I know that, for instance, if I let service.name include a newline, it could escape out of the list it's supposed to be in and arbitrary yaml syntax could be written. So I am restricting newlines.

However, I don't know all the other possible abuses for "code injection" (i.e. writing arbitrary yaml syntax) that could exist. Putting aside language specific tags that could create objects during runtime, what other things do I have to look out for?

In other words, how do I sanitize input to a templated yaml file, much like one would sanitize input to a templated html file?

p.s. I am not married to one templating engine or another, I am more interested in yaml syntax.

EDIT added a block element to my example since I also use those.


Solution

  • The safest thing to do would be to write a filter that escapes the string and puts it in double quotes. Here is a complete list of escape sequences in YAML double-quoted scalar style.

    That being said, let's look at what is forbidden if you want to write it as plain (i.e. unquoted) scalar:

    Characters that may not start a plain scalar

    Certain characters may not start a plain scalar and therefore must not occur at the beginning. These are called indicator characters and include:

    • flow-style indicators (,, [, ], {, })
    • quotation marks that start a quoted scalar (', ")
    • characters that are used to start tags, anchors or aliases (!, &, *)
    • the comment indicator (#)
    • the directive indicator (%)
    • reserved characters (@, `)
    • block-style indicators (|, >, ?, :, -). However, ?, : and - are allowed if they are not followed by whitespace.

    Characters that would end a plain scalar

    Once the plain scalar is started, most characters are allowed. However, some characters will mark the end of the plain scalar:

    • flow-style indicators (,, [, ], {, }), but only if you are in flow style.
    • the mapping key indicator (:) if followed by whitespace.
    • the comment indicator (#) if preceded by whitespace.
    • a line break if the next non-empty line is indented lesser than the current indentation.

    Be aware that while it is possible to include newlines in a scalar (if indentation is handled correctly), those are subject to line folding and therefore, you would need to apply a transformation to the original value before using this style if you want it to be parsed to the same value.

    Character combinations that are forbidden altogether

    Inside a document, the character sequences --- and ... may never occur at the beginning of a line (they are fine everywhere else) because they indicate the end of the current document and possibly the start of a new one.

    Conclusion

    Plain scalars do not have an escaping mechanism and therefore are restricted in what strings they can represent. Double-quoted scalars are the only representation that is able to represent all possible strings and therefore is what you want to go for.
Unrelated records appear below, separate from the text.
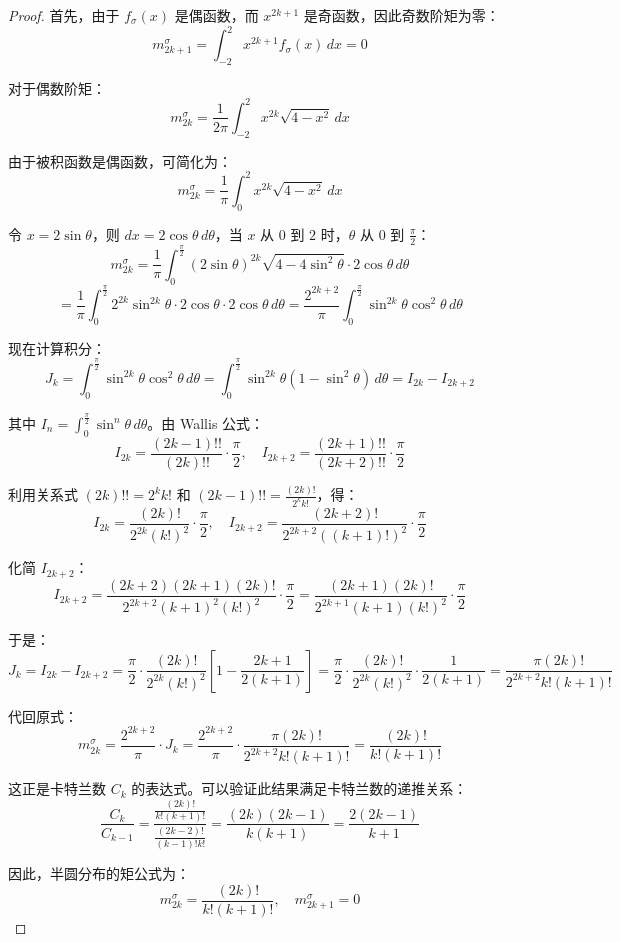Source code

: \begin{proof}
    首先，由于 $f_\sigma(x)$ 是偶函数，而 $x^{2k+1}$ 是奇函数，因此奇数阶矩为零：
\[
m_{2k+1}^\sigma = \int_{-2}^{2} x^{2k+1} f_\sigma(x) \, dx = 0
\]

对于偶数阶矩：
\[
m_{2k}^\sigma = \frac{1}{2\pi} \int_{-2}^{2} x^{2k} \sqrt{4 - x^2} \, dx
\]

由于被积函数是偶函数，可简化为：
\[
m_{2k}^\sigma = \frac{1}{\pi} \int_{0}^{2} x^{2k} \sqrt{4 - x^2} \, dx
\]

令 $x = 2\sin\theta$，则 $dx = 2\cos\theta \, d\theta$，当 $x$ 从 $0$ 到 $2$ 时，$\theta$ 从 $0$ 到 $\frac{\pi}{2}$：
\[
m_{2k}^\sigma = \frac{1}{\pi} \int_{0}^{\frac{\pi}{2}} (2\sin\theta)^{2k} \sqrt{4 - 4\sin^2\theta} \cdot 2\cos\theta \, d\theta
\]
\[
= \frac{1}{\pi} \int_{0}^{\frac{\pi}{2}} 2^{2k} \sin^{2k}\theta \cdot 2\cos\theta \cdot 2\cos\theta \, d\theta
= \frac{2^{2k+2}}{\pi} \int_{0}^{\frac{\pi}{2}} \sin^{2k}\theta \cos^2\theta \, d\theta
\]

现在计算积分：
\[
J_k = \int_{0}^{\frac{\pi}{2}} \sin^{2k}\theta \cos^2\theta \, d\theta
= \int_{0}^{\frac{\pi}{2}} \sin^{2k}\theta (1 - \sin^2\theta) \, d\theta
= I_{2k} - I_{2k+2}
\]

其中 $I_n = \int_{0}^{\frac{\pi}{2}} \sin^n\theta \, d\theta$。由 Wallis 公式：
\[
I_{2k} = \frac{(2k-1)!!}{(2k)!!} \cdot \frac{\pi}{2}, \quad
I_{2k+2} = \frac{(2k+1)!!}{(2k+2)!!} \cdot \frac{\pi}{2}
\]

利用关系式 $(2k)!! = 2^k k!$ 和 $(2k-1)!! = \frac{(2k)!}{2^k k!}$，得：
\[
I_{2k} = \frac{(2k)!}{2^{2k} (k!)^2} \cdot \frac{\pi}{2}, \quad
I_{2k+2} = \frac{(2k+2)!}{2^{2k+2} ((k+1)!)^2} \cdot \frac{\pi}{2}
\]

化简 $I_{2k+2}$：
\[
I_{2k+2} = \frac{(2k+2)(2k+1)(2k)!}{2^{2k+2} (k+1)^2 (k!)^2} \cdot \frac{\pi}{2}
= \frac{(2k+1)(2k)!}{2^{2k+1} (k+1)(k!)^2} \cdot \frac{\pi}{2}
\]

于是：
\[
J_k = I_{2k} - I_{2k+2} = \frac{\pi}{2} \cdot \frac{(2k)!}{2^{2k} (k!)^2} \left[ 1 - \frac{2k+1}{2(k+1)} \right]
= \frac{\pi}{2} \cdot \frac{(2k)!}{2^{2k} (k!)^2} \cdot \frac{1}{2(k+1)}
= \frac{\pi (2k)!}{2^{2k+2} k!(k+1)!}
\]

代回原式：
\[
m_{2k}^\sigma = \frac{2^{2k+2}}{\pi} \cdot J_k
= \frac{2^{2k+2}}{\pi} \cdot \frac{\pi (2k)!}{2^{2k+2} k!(k+1)!}
= \frac{(2k)!}{k!(k+1)!}
\]

这正是卡特兰数 $C_k$ 的表达式。可以验证此结果满足卡特兰数的递推关系：
\[
\frac{C_k}{C_{k-1}} = \frac{\frac{(2k)!}{k!(k+1)!}}{\frac{(2k-2)!}{(k-1)!k!}}
= \frac{(2k)(2k-1)}{k(k+1)} = \frac{2(2k-1)}{k+1}
\]

因此，半圆分布的矩公式为：
\[
m_{2k}^\sigma = \frac{(2k)!}{k!(k+1)!}, \quad m_{2k+1}^\sigma = 0
\]
\end{proof}
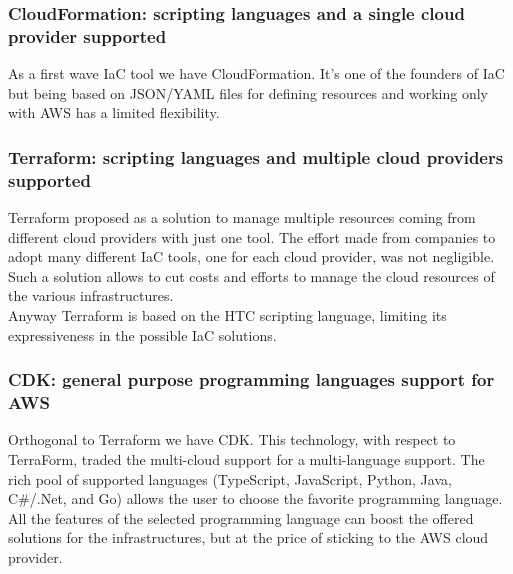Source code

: \subsubsection{CloudFormation: scripting languages and a single cloud provider supported}
As a first wave IaC tool we have CloudFormation. 
It's one of the founders of IaC but being based on JSON/YAML files for defining resources and working only with AWS has a limited flexibility.\\

\subsubsection{Terraform: scripting languages and multiple cloud providers supported}
Terraform proposed as a solution to manage multiple resources coming from different cloud providers with just one tool.
The effort made from companies to adopt many different IaC tools, one for each cloud provider, was not negligible.
Such a solution allows to cut costs and efforts to manage the cloud resources of the various infrastructures.\\
Anyway Terraform is based on the HTC scripting language, limiting its expressiveness in the possible IaC solutions.

\subsubsection{CDK: general purpose programming languages support for AWS}
Orthogonal to Terraform we have CDK.
This technology, with respect to TerraForm, traded the multi-cloud support for a multi-language support.
The rich pool of supported languages (TypeScript, JavaScript, Python, Java, C\#/.Net, and Go) allows the user to choose the favorite programming language.
All the features of the selected programming language can boost the offered solutions for the infrastructures, but at the price of sticking to the AWS cloud provider.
    Choosing whether to represent a string as plain or quoted scalar is usually the task of a YAML implementation, because the decision making is complex and has many caveats. If you generate YAML with a templating engine, you probably do not have access to all information to make that decision – for example, current indentation, state (flow-style vs block-style) etc. Therefore, to be safe, use a filter to escape special characters and use double-quoted style.